Exibido em competição no Festival de Veneza desse ano, o longa acompanha o cotidiano de Antonio Pane. Por volta dos 50 anos, o imigrante albanês vive em uma Itália em crise, aceitando todos os empregos que lhe oferecem. Em determinada cena, o Pane entregador de pizza vai a uma alfaiataria a trabalho. Na oportunidade, demonstra seu talento para a costura e sai de lá contratado – com mais um emprego. Entre um ofício e outro, passamos da construção civil à venda de rosas, descobrimos a delicada relação mantida entre o protagonista e o filho Ivo (Gabriele Rendina), estudante do conservatório de música.
Escrito pelo diretor em parceria com Davide Lantieri e inspirado na série em quadrinhos lida por Amelio na infância, o roteiro constrói um personagem inusitado – talvez o único possível – para confrontar a situação econômica e social da Europa de hoje. O herói solitário – como bem captou o título americano – não seguirá o caminho tradicional, em que o árduo sacrifício o levará à redenção. Pelo contrário. Em uma sociedade decaída, o homem sem talento, vítima da existência e das condições, está fadado a não conseguir recompensa. O esforço é insuficiente para redimi-lo, pois não há salvação; a ação apenas o mantém ativo, como no mito de Sísifo. Não importa que trabalhe três turnos, que economize os centavos ou que seja o mais eficiente. Feito um Midas ao contrário, tudo o que o protagonista toca se desfaz, como o relacionamento com Lucia (Livia Rossi), terminado de forma trágica. Apesar do empenho, ao incansável Pane sempre restará, prestes a deitar a cabeça na cama, a simbólica vergonha – o fracasso inenarrável – de pedir dinheiro ao filho.
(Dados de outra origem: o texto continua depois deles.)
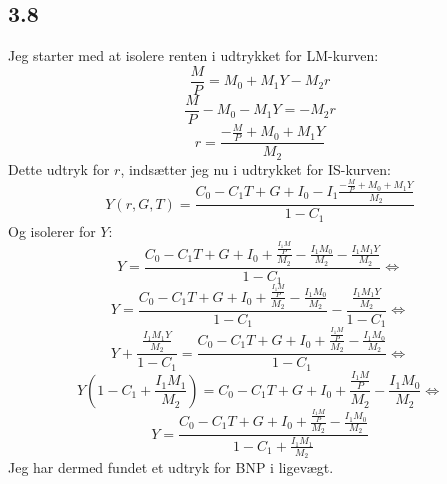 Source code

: \documentclass{article}
\begin{document}
\subsection*{3.8}
Jeg starter med at isolere renten i udtrykket for LM-kurven:
\begin{equation}
    \frac{M}{P}=M_0+M_1 Y-M_2 r
\end{equation}
\begin{equation}
    \frac{M}{P}-M_0-M_1 Y=-M_2 r
\end{equation}
\begin{equation}
    r = \frac{-\frac{M}{P}+M_0+M_1 Y}{M_2}
\end{equation}
Dette udtryk for $r$, indsætter jeg nu i udtrykket for IS-kurven:
\begin{equation}
    Y(r, G, T)=\frac{C_0-C_1 T+G+I_0-I_1 \frac{-\frac{M}{P}+M_0+M_1 Y}{M_2}}{1-C_1}
\end{equation}
Og isolerer for $Y$:
\begin{equation}
    Y=\frac{C_0-C_1 T+G+I_0+\frac{\frac{I_1 M}{P}}{M_2}-\frac{I_1 M_0}{M_2}-\frac{I_1 M_1 Y}{M_2}}{1-C_1} \Leftrightarrow
\end{equation}
\begin{equation}
    Y=\frac{C_0-C_1 T+G+I_0+\frac{\frac{I_1 M}{P}}{M_2}-\frac{I_1 M_0}{M_2}}{1-C_1}-\frac{\frac{I_1 M_1 Y}{M_2}}{1-C_1} \Leftrightarrow
\end{equation}
\begin{equation}
    Y+\frac{\frac{I_1 M_1 Y}{M_2}}{1-C_1}=\frac{C_0-C_1 T+G+I_0+\frac{\frac{I_1 M}{P}}{M_2}-\frac{I_1 M_0}{M_2}}{1-C_1} \Leftrightarrow
\end{equation}
\begin{equation}
    Y\left(1-C_1+\frac{I_1 M_1}{M_2}\right)=C_0-C_1 T+G+I_0+\frac{\frac{I_1 M}{P}}{M_2}-\frac{I_1 M_0}{M_2} \Leftrightarrow
\end{equation}
\begin{equation}
    Y=\frac{C_0-C_1 T+G+I_0+\frac{\frac{I_1 M}{P}}{M_2}-\frac{I_1 M_0}{M_2}}{1-C_1+\frac{I_1 M_1}{M_2}}
\end{equation}
Jeg har dermed fundet et udtryk for BNP i ligevægt. 
\end{document}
A escolha de Antonio Albanese (Para Roma com Amor, 2012) para o papel principal não poderia ter sido mais acertada. Ator italiano clássico, de técnica e traços marcantes – impossível não se lembrar dos trejeitos de Roberto Benigni frente aos horrores em A Vida é Bela (1997) e O Tigre e a Neve (2005) – Albanese constrói Pane na medida exata, com uma expressão à la Buster Keaton, entre o humor e o drama; digna de pena, mas também de admiração.
Entretanto, o personagem de Pane não é o único herói solitário. Pois o é ainda mais Albanese, trunfo e pilar de sustentação do filme, desamparado diante de um roteiro frágil e lacunar. Conforme a história avança, percebemos a dificuldade que o enredo encontra em desenvolver a trama por completo. As poucas vezes em que busca desenvolver personagens secundários, falha. Apesar das tentativas, a relação com o filho e a culpa atribuída ao pai são exploradas superficialmente, bem como o passado com a ex-esposa, a quem conhecemos em uma cena isolada, próxima ao acender das luzes. A circunstância pontual, longe de contribuir, parece ter sido incluída mais por obrigação, desencargo de consciência, do que pela função que exerce.
Desta forma, a trajetória de Pane está em sintonia – de maneira negativa – com a esquisitice do título. Sem aprofundar suas intenções, Amelio poda o rumo do seu herói, especialmente pelo retorno enigmático ao país natal. Com isso, abre mão do bom potencial do filme ao colocá-lo sob um céu nebuloso, cheio de promessas e poucas realizações.